Plain-text document sources:
▬▬▬▬▬▬▬▬▬▬
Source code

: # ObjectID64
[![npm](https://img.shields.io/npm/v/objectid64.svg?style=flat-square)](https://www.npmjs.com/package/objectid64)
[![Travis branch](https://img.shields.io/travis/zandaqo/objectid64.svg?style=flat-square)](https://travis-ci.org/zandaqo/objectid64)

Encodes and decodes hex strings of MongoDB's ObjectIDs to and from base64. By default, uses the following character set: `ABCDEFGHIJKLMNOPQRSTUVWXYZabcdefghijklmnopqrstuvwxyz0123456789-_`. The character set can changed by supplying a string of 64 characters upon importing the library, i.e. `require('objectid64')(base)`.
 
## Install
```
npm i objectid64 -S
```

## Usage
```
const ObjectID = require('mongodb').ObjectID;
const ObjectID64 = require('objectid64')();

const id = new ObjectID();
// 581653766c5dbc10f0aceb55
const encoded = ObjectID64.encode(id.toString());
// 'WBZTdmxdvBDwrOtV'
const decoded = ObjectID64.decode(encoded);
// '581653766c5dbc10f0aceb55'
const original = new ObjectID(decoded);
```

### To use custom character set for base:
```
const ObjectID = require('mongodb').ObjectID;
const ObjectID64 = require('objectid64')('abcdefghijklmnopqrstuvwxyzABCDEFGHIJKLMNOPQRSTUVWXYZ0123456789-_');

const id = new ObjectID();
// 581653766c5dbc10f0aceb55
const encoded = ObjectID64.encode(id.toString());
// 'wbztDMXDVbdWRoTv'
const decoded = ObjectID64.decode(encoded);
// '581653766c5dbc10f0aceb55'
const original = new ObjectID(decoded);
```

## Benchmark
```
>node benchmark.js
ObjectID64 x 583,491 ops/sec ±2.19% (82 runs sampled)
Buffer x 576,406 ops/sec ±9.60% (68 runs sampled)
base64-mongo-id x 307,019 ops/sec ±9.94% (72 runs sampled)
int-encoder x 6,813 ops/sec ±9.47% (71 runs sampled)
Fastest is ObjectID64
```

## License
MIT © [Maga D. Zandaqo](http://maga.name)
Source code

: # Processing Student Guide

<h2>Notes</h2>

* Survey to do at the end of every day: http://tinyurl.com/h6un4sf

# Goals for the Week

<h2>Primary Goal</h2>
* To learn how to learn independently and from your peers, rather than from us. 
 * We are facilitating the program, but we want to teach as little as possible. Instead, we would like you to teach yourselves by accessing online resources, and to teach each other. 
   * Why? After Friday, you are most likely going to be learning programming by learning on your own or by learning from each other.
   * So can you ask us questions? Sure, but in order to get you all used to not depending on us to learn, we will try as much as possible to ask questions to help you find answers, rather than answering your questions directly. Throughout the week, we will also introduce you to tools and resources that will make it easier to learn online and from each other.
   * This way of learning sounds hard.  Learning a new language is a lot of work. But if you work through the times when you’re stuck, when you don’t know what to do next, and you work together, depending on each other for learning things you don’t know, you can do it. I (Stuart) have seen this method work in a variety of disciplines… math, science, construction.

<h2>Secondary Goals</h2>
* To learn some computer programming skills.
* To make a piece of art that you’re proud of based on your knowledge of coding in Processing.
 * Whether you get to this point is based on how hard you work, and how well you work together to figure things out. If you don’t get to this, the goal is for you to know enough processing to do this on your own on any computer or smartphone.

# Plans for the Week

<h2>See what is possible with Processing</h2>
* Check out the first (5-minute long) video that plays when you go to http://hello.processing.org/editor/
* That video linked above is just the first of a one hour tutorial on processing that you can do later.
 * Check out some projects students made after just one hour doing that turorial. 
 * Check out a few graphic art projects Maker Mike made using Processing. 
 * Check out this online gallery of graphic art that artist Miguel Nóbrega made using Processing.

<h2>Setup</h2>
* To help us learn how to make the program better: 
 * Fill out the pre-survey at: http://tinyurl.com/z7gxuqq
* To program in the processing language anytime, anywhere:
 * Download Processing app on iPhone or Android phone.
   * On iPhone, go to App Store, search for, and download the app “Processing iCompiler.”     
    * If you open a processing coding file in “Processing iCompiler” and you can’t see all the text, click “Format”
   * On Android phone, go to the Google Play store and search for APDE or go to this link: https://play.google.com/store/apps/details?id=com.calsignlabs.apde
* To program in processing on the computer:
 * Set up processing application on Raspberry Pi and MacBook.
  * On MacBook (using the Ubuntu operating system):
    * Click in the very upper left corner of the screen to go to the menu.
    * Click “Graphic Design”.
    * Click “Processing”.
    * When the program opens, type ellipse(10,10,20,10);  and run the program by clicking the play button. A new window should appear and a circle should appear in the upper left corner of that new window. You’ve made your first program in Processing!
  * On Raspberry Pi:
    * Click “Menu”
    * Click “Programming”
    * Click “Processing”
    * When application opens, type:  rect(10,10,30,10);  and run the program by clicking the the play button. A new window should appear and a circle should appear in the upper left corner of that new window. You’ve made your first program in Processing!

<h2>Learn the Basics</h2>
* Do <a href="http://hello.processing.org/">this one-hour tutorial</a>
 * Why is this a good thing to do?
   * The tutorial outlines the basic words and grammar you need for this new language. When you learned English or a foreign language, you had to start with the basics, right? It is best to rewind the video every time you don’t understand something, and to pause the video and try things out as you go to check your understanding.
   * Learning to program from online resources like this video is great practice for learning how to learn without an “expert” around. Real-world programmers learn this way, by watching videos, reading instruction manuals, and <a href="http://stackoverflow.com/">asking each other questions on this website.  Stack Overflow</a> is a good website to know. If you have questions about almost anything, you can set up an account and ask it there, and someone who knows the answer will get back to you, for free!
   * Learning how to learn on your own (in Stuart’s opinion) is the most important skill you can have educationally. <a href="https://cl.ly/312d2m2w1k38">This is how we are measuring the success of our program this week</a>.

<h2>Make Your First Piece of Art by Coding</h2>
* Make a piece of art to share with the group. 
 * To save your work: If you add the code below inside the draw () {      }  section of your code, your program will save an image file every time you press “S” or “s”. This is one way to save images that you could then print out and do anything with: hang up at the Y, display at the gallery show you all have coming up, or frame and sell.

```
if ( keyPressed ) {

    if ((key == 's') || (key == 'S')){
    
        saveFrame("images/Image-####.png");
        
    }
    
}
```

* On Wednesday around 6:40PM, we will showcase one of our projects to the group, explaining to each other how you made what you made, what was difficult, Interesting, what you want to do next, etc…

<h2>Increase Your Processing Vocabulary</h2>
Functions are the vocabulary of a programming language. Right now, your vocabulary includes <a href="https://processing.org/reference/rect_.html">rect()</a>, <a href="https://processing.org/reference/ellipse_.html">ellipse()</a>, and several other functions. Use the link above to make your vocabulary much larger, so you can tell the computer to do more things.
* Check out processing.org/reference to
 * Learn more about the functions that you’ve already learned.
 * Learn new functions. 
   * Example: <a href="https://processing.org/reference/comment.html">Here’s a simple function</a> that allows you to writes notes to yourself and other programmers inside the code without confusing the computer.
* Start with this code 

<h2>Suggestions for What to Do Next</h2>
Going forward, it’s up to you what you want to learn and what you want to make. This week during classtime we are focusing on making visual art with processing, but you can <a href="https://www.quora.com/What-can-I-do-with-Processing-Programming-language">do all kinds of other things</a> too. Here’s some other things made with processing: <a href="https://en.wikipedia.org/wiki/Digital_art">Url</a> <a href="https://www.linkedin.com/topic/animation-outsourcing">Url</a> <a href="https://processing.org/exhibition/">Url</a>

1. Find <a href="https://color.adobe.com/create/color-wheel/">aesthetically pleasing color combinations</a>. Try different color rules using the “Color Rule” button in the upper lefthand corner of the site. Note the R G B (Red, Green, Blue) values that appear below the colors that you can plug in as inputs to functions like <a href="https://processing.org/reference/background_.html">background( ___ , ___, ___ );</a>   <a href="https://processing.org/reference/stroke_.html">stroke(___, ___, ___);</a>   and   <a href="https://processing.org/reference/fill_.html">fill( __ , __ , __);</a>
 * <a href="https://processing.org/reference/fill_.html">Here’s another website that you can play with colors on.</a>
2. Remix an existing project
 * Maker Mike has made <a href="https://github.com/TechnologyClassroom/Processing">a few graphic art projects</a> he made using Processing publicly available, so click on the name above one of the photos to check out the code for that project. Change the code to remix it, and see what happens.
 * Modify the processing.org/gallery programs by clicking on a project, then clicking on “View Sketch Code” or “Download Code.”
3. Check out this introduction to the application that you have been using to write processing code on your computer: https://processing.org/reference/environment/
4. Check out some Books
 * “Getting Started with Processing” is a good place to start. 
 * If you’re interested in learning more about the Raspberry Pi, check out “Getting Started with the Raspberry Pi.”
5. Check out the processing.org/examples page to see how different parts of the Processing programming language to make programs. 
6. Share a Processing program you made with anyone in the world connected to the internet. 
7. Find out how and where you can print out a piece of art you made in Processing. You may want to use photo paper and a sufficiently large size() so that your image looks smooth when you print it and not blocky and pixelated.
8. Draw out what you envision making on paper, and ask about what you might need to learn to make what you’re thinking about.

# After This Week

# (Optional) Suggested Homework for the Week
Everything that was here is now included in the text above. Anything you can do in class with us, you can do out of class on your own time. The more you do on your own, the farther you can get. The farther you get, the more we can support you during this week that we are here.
▬▬▬▬▬▬▬▬▬▬
**YOUR OBJECTIVE:**
Check each line of the entries for the word "questions", then state the count alone.

**OUTPUT FOR THIS EXERCISE:**
2